* _Given records_:
>>>
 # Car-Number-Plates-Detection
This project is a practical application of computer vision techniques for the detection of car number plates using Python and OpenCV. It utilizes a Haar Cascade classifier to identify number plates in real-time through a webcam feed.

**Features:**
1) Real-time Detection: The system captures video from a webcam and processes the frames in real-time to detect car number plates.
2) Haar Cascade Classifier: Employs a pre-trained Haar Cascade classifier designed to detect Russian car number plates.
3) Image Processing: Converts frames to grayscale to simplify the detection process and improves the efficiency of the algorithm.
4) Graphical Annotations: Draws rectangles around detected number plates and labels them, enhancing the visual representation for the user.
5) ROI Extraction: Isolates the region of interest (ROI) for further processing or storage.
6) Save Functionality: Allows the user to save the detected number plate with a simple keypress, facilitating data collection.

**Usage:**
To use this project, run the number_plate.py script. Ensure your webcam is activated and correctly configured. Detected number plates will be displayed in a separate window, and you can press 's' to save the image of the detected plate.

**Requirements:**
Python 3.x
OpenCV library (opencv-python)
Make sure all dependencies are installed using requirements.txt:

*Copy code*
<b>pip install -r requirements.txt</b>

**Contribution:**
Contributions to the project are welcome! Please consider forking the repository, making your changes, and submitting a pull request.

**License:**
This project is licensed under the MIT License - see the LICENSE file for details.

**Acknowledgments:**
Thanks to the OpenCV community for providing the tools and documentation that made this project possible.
<<<
* _Task to complete_:
Collect every line from the records above that contains the word "save".

* _Exercise output_:
6) Save Functionality: Allows the user to save the detected number plate with a simple keypress, facilitating data collection.
To use this project, run the number_plate.py script. Ensure your webcam is activated and correctly configured. Detected number plates will be displayed in a separate window, and you can press 's' to save the image of the detected plate.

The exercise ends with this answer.